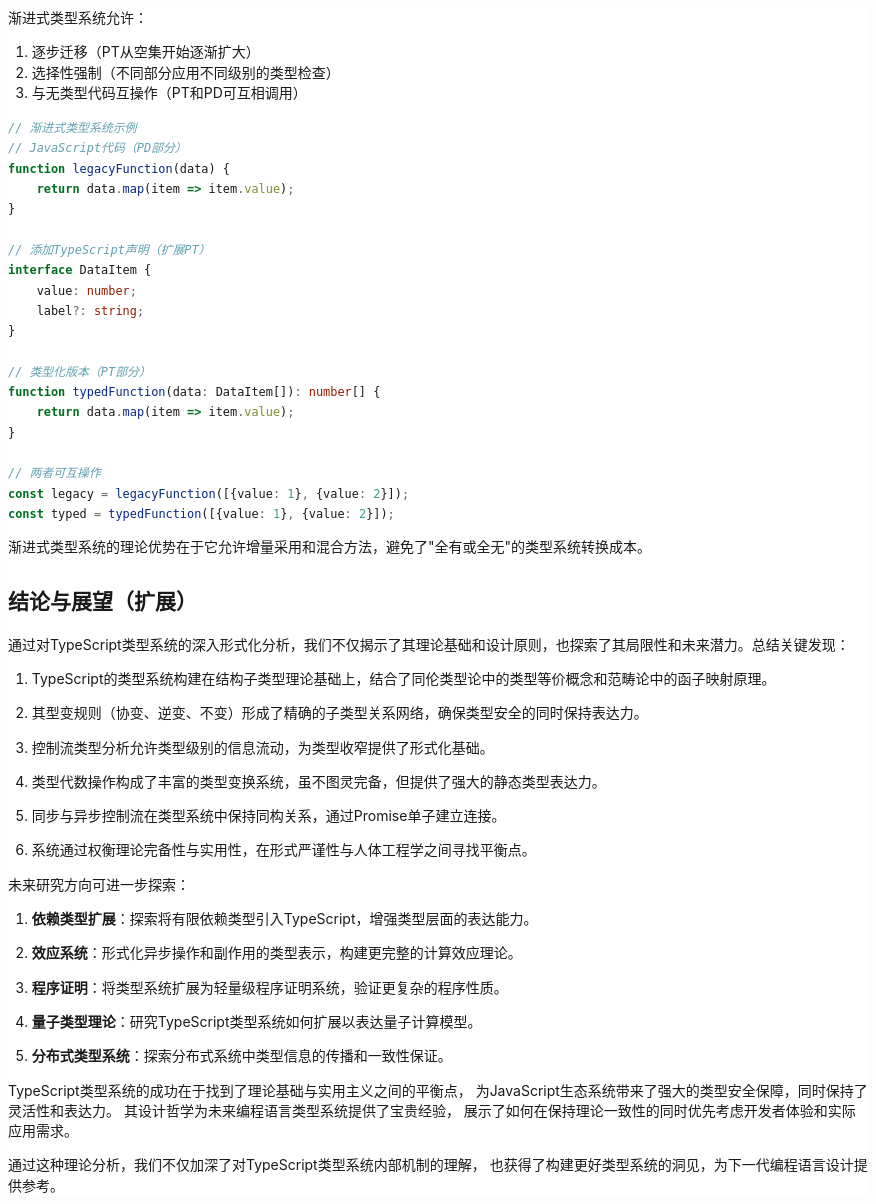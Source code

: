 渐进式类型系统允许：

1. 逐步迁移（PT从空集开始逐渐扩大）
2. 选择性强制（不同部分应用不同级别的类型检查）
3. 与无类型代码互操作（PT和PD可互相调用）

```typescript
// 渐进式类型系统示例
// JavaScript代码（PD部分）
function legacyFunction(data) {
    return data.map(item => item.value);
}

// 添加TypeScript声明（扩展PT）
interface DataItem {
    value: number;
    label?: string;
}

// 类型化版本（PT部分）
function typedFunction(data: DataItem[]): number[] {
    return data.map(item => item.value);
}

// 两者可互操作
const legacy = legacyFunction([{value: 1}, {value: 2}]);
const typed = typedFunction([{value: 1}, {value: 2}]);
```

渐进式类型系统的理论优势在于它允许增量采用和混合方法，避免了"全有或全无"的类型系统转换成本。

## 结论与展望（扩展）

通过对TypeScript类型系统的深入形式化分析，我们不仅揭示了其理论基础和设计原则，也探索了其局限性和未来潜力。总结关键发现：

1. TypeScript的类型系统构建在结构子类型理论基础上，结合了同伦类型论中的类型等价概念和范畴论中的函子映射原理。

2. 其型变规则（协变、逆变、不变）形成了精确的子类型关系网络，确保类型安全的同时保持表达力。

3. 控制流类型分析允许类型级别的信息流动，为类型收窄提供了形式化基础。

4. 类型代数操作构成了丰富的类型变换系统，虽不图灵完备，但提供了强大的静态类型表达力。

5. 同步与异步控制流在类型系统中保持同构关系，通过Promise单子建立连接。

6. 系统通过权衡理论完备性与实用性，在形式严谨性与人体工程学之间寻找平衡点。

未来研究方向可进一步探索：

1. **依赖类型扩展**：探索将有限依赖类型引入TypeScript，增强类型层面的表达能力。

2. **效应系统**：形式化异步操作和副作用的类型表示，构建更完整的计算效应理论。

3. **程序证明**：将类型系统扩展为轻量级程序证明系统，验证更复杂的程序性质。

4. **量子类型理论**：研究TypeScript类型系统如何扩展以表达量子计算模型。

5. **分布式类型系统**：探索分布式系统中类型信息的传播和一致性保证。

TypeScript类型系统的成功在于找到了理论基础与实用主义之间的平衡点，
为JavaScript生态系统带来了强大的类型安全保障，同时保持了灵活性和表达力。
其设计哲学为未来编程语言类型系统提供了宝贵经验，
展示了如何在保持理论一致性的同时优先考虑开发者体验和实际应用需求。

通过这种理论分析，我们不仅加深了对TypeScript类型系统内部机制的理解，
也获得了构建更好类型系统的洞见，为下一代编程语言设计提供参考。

-------------------------

• TASK INSTRUCTIONS: Lines of the data above that include the string "number" must each be copied.

• REPLY TO THE EXERCISE:
    value: number;
function typedFunction(data: DataItem[]): number[] {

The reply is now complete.